### WORK INSTRUCTION
Please repeat the line that contains "2022.0718(월) | + []" and every line after it, exactly, through the end of the records.

[[ RECORDS SUPPLIED open ]]

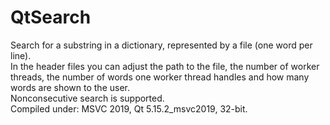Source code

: # QtSearch
Search for a substring in a dictionary, represented by a file (one word per line).  
In the header files you can adjust the path to the file, the number of worker threads, the number of words one worker thread handles and how many words are shown to the user.  
Nonconsecutive search is supported.  
Compiled under: MSVC 2019, Qt 5.15.2_msvc2019, 32-bit.
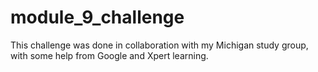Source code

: # module_9_challenge
This challenge was done in collaboration with my Michigan study group, with some help from Google and Xpert learning. 
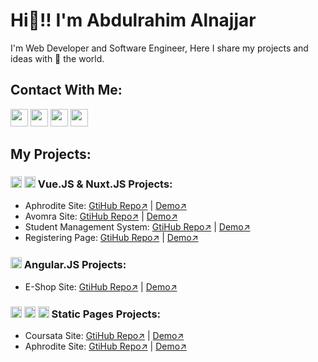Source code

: # Hi👋!! I'm Abdulrahim Alnajjar

I'm Web Developer and Software Engineer, Here I share my projects and ideas with 💙 the world.

<!-- Contact Links -->
## Contact With Me:
<a href="https://google.com](https://www.linkedin.com/in/abdulrahim-mohamed"><img style="width:28px" src="https://github.com/abdulrahim-alnajjar/abdulrahim-alnajjar/assets/119762444/639baef9-cc6d-4051-8917-18de9141897f"/></a>
<a href="https://wa.me/+201156083661"><img style="width:28px" src="https://github.com/abdulrahim-alnajjar/abdulrahim-alnajjar/assets/119762444/f16ef96f-25ce-416c-84c6-bed3e28a3483"/></a>
<a href="https://wa.me/+201090273880"><img style="width:28px" src="https://github.com/abdulrahim-alnajjar/abdulrahim-alnajjar/assets/119762444/9d2173f4-57a6-4fcf-9f31-37cb37217729"/></a>
<a href="https://www.facebook.com/alnajjar9742"><img style="width:28px" src="https://github.com/abdulrahim-alnajjar/abdulrahim-alnajjar/assets/119762444/07d71a93-af76-4776-8629-98023b5bff37"/></a>
<!-- <a href=""><img style="width:28px" src=""/></a> -->

<!-- All Projects -->
## My Projects:
<!-- Vue and Nuxt Sites -->
### <img style="width:18px" src="https://github.com/abdulrahim-alnajjar/abdulrahim-alnajjar/assets/119762444/3f1c8fdf-d32c-4dfc-afca-7624f2979cc2"/> <img style="width:18px" src="https://upload.wikimedia.org/wikipedia/commons/4/45/NuxtJS_Logo.png"/> Vue.JS & Nuxt.JS Projects:
- Aphrodite Site: [GtiHub Repo↗️](https://github.com/abdulrahim-alnajjar/aphrodite-vuejs) | [Demo↗️](https://abdulrahim-alnajjar.github.io/aphrodite-vuejs/)
- Avomra Site: [GtiHub Repo↗️](https://github.com/abdulrahim-alnajjar/avomra-dist) | [Demo↗️](https://avomra-eg.web.app/)
- Student Management System: [GtiHub Repo↗️](https://github.com/abdulrahim-alnajjar/student-system) | [Demo↗️](https://www.linkedin.com/posts/abdulrahim-mohamed_octopus-introductory-video-github-https-activity-7107374374151725056-QcPz?utm_source=share&utm_medium=member_desktop)
- Registering Page: [GtiHub Repo↗️](https://github.com/abdulrahim-alnajjar/Logging_site) | [Demo↗️](https://abdulrahim-alnajjar.github.io/Logging_site/)

<!-- Angular Sites -->
### <img style="width:18px" src="https://github.com/abdulrahim-alnajjar/abdulrahim-alnajjar/assets/119762444/303c93ce-1868-416c-b335-11cd484b3274"/> Angular.JS Projects:
- E-Shop Site: [GtiHub Repo↗️](https://github.com/abdulrahim-alnajjar/angular-app-1-ecom) | [Demo↗️](https://abdulrahim-alnajjar.github.io/angular-app-1-ecom/)

<!-- Static Sites -->
### <img style="width:18px" src="https://github.com/abdulrahim-alnajjar/abdulrahim-alnajjar/assets/119762444/dd867f5c-ef7e-4e33-8277-54d8101c14bd"/> <img style="width:18px" src="https://github.com/abdulrahim-alnajjar/abdulrahim-alnajjar/assets/119762444/73fd40e8-3ef3-4639-9417-719b7411cdc7"/> <img style="width:18px" src="https://github.com/abdulrahim-alnajjar/abdulrahim-alnajjar/assets/119762444/20471182-0f89-45bc-81cd-e366cfa2f966"/> Static Pages Projects:
- Coursata Site: [GtiHub Repo↗️](https://github.com/abdulrahim-alnajjar/Coursata_Project) | [Demo↗️](https://abdulrahim-alnajjar.github.io/Coursata_Project/)
- Aphrodite Site: [GtiHub Repo↗️](https://github.com/abdulrahim-alnajjar/Aphrodite) | [Demo↗️](https://abdulrahim-alnajjar.github.io/Aphrodite/)

<!-- - Name: [GtiHub Repo↗️]() | [Demo↗️]() -->
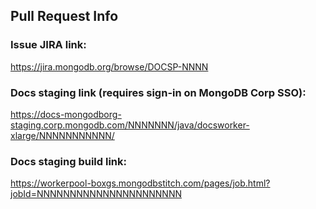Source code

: ## Pull Request Info

### Issue JIRA link:
https://jira.mongodb.org/browse/DOCSP-NNNN

### Docs staging link (requires sign-in on MongoDB Corp SSO):
https://docs-mongodborg-staging.corp.mongodb.com/NNNNNNN/java/docsworker-xlarge/NNNNNNNNNNN/

### Docs staging build link:
https://workerpool-boxgs.mongodbstitch.com/pages/job.html?jobId=NNNNNNNNNNNNNNNNNNNNNN
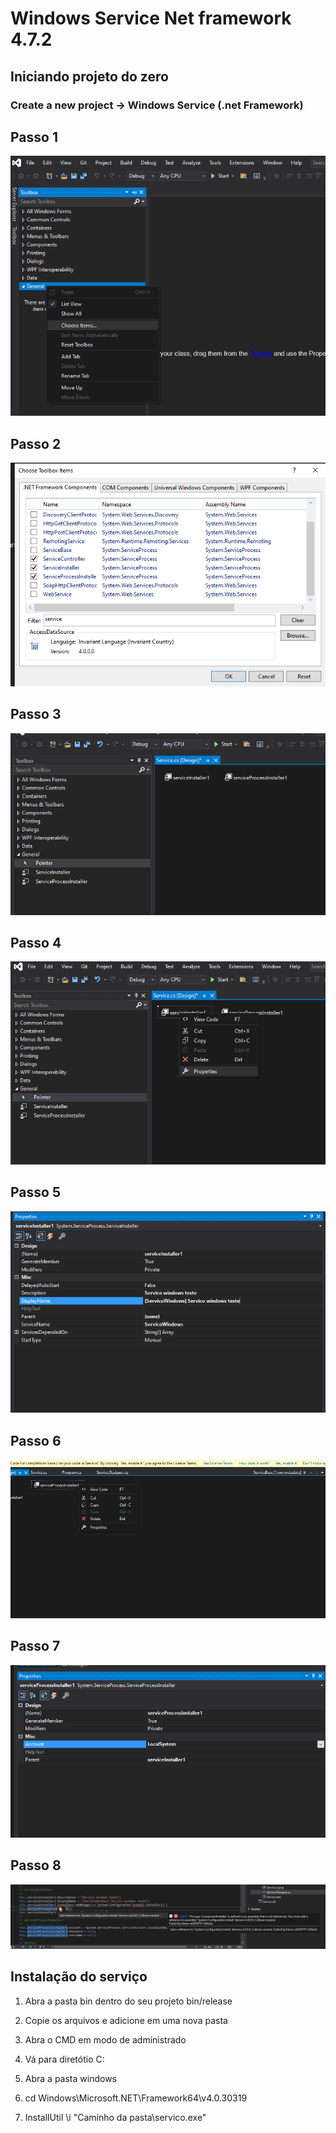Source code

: # Windows Service Net framework 4.7.2 

## Iniciando projeto do zero
### Create a new project -> Windows Service (.net Framework)

## Passo 1
![alt text](https://github.com/DanielSCaldeira/ServicoWindows/blob/main/Service/Service/imagen/passo3.png?raw=true)

## Passo 2
![alt text](https://github.com/DanielSCaldeira/ServicoWindows/blob/main/Service/Service/imagen/passo1.png?raw=true)

## Passo 3
![alt text](https://github.com/DanielSCaldeira/ServicoWindows/blob/main/Service/Service/imagen/passo4.png?raw=true)

## Passo 4
![alt text](https://github.com/DanielSCaldeira/ServicoWindows/blob/main/Service/Service/imagen/passo5.png?raw=true)

## Passo 5
![alt text](https://github.com/DanielSCaldeira/ServicoWindows/blob/main/Service/Service/imagen/passo6.png?raw=true)

## Passo 6
![alt text](https://github.com/DanielSCaldeira/ServicoWindows/blob/main/Service/Service/imagen/passo6.1.png?raw=true)

## Passo 7
![alt text](https://github.com/DanielSCaldeira/ServicoWindows/blob/main/Service/Service/imagen/passo7.png?raw=true)

## Passo 8
![alt text](https://github.com/DanielSCaldeira/ServicoWindows/blob/main/Service/Service/imagen/passo8.png?raw=true)


## Instalação do serviço

1. Abra a pasta bin dentro do seu projeto bin/release
2. Copie os arquivos e adicione em uma nova pasta


3. Abra o CMD em modo de administrado
4. Vá para diretótio C: 
5. Abra a pasta windows 
7. cd Windows\Microsoft.NET\Framework64\v4.0.30319
8. InstallUtil \i "Caminho da pasta\servico.exe"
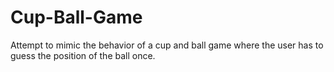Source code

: # Cup-Ball-Game
Attempt to mimic the behavior of a cup and ball game where the user has to guess the position of the ball once. 
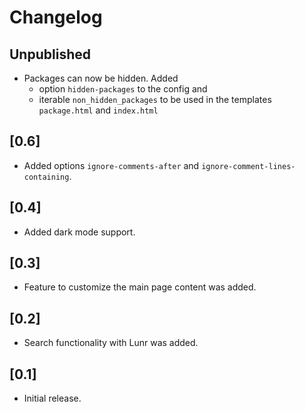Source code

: # Changelog

## Unpublished
- Packages can now be hidden. Added
  - option `hidden-packages` to the config and
  - iterable `non_hidden_packages` to be used in the templates `package.html` and `index.html`

## [0.6]
- Added options `ignore-comments-after` and `ignore-comment-lines-containing`.

## [0.4]
- Added dark mode support.

## [0.3]
- Feature to customize the main page content was added.

## [0.2]
- Search functionality with Lunr was added.

## [0.1]
- Initial release.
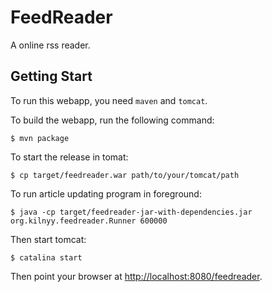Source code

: FeedReader
============
A online rss reader.

Getting Start
-----------------
To run this webapp, you need `maven` and `tomcat`.

To build the webapp, run the following command:

    $ mvn package

To start the release in tomat:

    $ cp target/feedreader.war path/to/your/tomcat/path
    
To run article updating program in foreground:

    $ java -cp target/feedreader-jar-with-dependencies.jar org.kilnyy.feedreader.Runner 600000

Then start tomcat:
       
    $ catalina start

Then point your browser at [http://localhost:8080/feedreader](http://localhost:8080/feedreader).
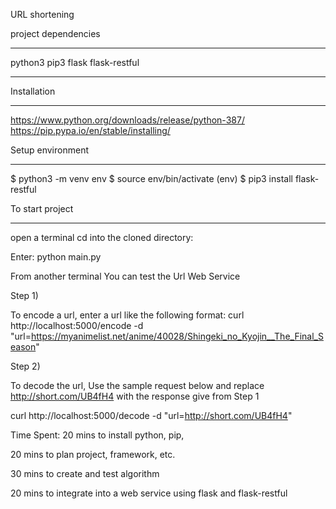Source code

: URL shortening

project dependencies
**********************************
python3
pip3
flask
flask-restful
*****************************

Installation
*************************************
https://www.python.org/downloads/release/python-387/
https://pip.pypa.io/en/stable/installing/

Setup environment
**************************
$ python3 -m venv env
$ source env/bin/activate
(env) $ pip3 install flask-restful

To start project
*****************************
open a terminal
cd into the cloned directory:

Enter:
python main.py

From another terminal You can test the Url Web Service

Step 1) 

To encode a url, enter a url like the following format:
curl http://localhost:5000/encode -d "url=https://myanimelist.net/anime/40028/Shingeki_no_Kyojin__The_Final_Season"

Step 2)

To decode the url, Use the sample request below and replace http://short.com/UB4fH4 with the response give from Step 1


curl http://localhost:5000/decode -d "url=http://short.com/UB4fH4"


Time Spent:
20 mins to install python, pip, 

20 mins to plan project, framework, etc.

30 mins to create and test algorithm

20 mins to integrate into  a web service using flask and flask-restful


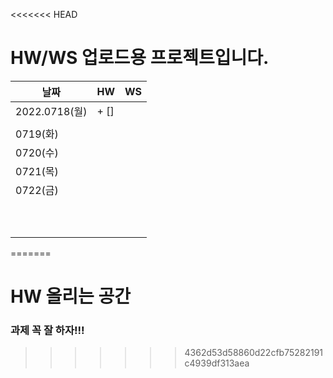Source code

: <<<<<<< HEAD
# HW/WS 업로드용 프로젝트입니다.

|      날짜 |  HW | WS |
| --- | --- | --- |
| 2022.0718(월) | + [] 
 |  |
| 0719(화) |  |  |
| 0720(수) |  |  |
| 0721(목) |  |  |
| 0722(금) |  |  |
|  |  |  |
|  |  |  |
|  |  |  |
|  |  |  |
|  |  |  |
|  |  |  |
|  |  |  |
|  |  |  |
|  |  |  |
|  |  |  |
=======
# HW 올리는 공간
### 과제 꼭 잘 하자!!!
>>>>>>> 4362d53d58860d22cfb75282191c4939df313aea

[[ RECORDS SUPPLIED closed ]]

### COMPLETED EXERCISE
| 2022.0718(월) | + [] 
 |  |
| 0719(화) |  |  |
| 0720(수) |  |  |
| 0721(목) |  |  |
| 0722(금) |  |  |
|  |  |  |
|  |  |  |
|  |  |  |
|  |  |  |
|  |  |  |
|  |  |  |
|  |  |  |
|  |  |  |
|  |  |  |
|  |  |  |
=======
# HW 올리는 공간
### 과제 꼭 잘 하자!!!
>>>>>>> 4362d53d58860d22cfb75282191c4939df313aea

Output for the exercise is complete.